Transcribe the lines from the start of the data below through the line with "### Install as Git submodule", word for word and nothing more.

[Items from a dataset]
....

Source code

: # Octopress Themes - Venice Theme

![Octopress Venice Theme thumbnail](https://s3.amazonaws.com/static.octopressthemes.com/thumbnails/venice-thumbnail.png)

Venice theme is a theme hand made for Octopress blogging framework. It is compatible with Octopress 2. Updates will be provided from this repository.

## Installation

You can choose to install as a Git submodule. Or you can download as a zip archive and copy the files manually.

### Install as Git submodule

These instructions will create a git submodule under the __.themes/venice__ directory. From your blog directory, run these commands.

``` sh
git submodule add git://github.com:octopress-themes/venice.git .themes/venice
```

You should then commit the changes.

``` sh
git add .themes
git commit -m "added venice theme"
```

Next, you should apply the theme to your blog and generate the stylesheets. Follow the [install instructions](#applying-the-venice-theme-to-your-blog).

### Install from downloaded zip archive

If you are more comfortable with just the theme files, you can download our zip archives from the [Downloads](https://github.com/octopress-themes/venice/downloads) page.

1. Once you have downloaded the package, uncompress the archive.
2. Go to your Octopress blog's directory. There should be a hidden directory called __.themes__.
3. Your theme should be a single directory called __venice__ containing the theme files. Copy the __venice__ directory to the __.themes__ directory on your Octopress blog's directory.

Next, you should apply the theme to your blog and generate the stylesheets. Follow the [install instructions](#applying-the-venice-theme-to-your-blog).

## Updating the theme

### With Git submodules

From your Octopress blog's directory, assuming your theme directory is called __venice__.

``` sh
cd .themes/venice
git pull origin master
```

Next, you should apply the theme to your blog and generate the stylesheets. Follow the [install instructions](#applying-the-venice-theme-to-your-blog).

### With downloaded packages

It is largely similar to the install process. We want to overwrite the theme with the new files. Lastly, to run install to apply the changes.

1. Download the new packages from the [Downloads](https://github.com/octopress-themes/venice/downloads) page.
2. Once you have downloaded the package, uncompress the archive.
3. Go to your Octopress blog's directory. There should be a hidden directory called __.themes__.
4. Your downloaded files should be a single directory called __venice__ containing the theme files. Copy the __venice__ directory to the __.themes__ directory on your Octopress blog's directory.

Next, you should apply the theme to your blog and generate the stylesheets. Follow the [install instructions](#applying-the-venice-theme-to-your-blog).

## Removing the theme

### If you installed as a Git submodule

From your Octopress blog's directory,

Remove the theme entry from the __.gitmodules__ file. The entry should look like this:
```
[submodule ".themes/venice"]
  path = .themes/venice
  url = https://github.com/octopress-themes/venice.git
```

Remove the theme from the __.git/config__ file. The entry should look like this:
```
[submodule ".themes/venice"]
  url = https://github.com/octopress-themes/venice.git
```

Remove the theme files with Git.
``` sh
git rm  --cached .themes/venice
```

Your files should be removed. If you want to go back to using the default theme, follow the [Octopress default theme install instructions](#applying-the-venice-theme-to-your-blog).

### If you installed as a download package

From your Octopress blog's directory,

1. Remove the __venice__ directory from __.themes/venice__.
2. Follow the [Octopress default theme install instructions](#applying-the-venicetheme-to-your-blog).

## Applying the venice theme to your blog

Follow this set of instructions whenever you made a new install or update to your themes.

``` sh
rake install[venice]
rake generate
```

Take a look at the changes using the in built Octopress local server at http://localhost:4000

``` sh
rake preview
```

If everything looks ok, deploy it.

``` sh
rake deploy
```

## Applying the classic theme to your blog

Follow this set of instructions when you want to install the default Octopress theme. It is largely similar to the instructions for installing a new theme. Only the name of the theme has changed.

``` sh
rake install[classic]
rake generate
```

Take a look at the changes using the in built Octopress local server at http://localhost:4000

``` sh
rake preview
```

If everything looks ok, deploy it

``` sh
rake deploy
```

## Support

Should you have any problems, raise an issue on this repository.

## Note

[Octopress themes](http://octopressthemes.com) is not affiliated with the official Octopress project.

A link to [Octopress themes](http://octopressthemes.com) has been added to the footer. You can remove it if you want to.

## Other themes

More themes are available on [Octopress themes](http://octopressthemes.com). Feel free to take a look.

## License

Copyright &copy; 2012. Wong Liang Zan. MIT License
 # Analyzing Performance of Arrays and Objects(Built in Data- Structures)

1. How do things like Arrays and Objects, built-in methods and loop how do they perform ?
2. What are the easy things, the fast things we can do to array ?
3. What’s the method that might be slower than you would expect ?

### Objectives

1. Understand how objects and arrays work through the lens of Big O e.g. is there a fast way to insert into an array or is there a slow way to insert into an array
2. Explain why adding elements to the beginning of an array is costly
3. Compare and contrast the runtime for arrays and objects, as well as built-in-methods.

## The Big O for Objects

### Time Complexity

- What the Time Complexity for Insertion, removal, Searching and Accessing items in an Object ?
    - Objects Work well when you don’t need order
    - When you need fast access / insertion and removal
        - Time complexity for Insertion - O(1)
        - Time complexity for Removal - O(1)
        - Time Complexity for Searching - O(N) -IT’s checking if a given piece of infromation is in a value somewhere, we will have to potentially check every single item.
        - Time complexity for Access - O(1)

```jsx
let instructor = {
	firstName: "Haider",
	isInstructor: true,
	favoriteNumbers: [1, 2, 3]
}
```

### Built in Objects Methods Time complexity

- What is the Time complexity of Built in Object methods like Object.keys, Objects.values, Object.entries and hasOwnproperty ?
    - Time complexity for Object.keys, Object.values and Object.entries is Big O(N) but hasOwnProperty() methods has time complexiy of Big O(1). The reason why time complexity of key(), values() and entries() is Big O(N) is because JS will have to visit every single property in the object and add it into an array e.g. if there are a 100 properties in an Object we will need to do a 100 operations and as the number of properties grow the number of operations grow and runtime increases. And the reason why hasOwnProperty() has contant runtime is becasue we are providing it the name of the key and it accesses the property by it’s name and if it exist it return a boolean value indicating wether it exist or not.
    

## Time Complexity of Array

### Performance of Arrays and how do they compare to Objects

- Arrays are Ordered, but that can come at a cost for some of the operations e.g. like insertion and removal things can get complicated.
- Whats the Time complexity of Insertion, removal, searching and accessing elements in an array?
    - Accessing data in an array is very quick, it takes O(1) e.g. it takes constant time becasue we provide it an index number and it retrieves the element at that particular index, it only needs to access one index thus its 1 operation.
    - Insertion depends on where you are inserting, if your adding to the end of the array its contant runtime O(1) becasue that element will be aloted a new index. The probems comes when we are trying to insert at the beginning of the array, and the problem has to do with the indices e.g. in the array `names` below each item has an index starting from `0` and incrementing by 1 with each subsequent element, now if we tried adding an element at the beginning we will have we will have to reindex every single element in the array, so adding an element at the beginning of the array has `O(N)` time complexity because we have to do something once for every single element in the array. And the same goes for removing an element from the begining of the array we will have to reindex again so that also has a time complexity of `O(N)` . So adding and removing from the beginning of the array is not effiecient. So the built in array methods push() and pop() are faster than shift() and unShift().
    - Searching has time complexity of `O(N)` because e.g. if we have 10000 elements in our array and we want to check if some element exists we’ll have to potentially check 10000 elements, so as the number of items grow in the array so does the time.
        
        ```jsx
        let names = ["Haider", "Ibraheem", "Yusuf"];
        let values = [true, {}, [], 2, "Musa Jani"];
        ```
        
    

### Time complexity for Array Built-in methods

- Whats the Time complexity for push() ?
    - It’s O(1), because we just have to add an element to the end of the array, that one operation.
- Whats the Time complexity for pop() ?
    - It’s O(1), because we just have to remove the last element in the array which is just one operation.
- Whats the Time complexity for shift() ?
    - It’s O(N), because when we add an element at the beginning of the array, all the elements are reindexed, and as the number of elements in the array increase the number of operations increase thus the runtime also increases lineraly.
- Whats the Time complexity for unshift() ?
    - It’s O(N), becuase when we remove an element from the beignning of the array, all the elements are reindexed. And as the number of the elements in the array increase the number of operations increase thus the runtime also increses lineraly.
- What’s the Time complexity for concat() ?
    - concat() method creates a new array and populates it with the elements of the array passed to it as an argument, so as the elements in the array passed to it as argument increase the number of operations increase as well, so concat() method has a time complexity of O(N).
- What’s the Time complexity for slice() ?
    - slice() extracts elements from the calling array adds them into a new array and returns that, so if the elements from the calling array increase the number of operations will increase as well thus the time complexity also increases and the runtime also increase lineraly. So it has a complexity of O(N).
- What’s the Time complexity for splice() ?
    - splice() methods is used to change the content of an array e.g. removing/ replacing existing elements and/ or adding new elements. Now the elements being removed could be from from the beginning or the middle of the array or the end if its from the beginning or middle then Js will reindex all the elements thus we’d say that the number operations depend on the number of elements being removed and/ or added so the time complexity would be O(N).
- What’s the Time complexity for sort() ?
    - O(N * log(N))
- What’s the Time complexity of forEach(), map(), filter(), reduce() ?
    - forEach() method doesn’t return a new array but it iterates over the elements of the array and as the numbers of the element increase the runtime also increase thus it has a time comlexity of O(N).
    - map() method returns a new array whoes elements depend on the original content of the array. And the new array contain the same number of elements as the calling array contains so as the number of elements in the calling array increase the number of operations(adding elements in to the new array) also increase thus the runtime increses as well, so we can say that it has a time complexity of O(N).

....

**Exercise result:**
Source code

: # Octopress Themes - Venice Theme

![Octopress Venice Theme thumbnail](https://s3.amazonaws.com/static.octopressthemes.com/thumbnails/venice-thumbnail.png)

Venice theme is a theme hand made for Octopress blogging framework. It is compatible with Octopress 2. Updates will be provided from this repository.

## Installation

You can choose to install as a Git submodule. Or you can download as a zip archive and copy the files manually.

### Install as Git submodule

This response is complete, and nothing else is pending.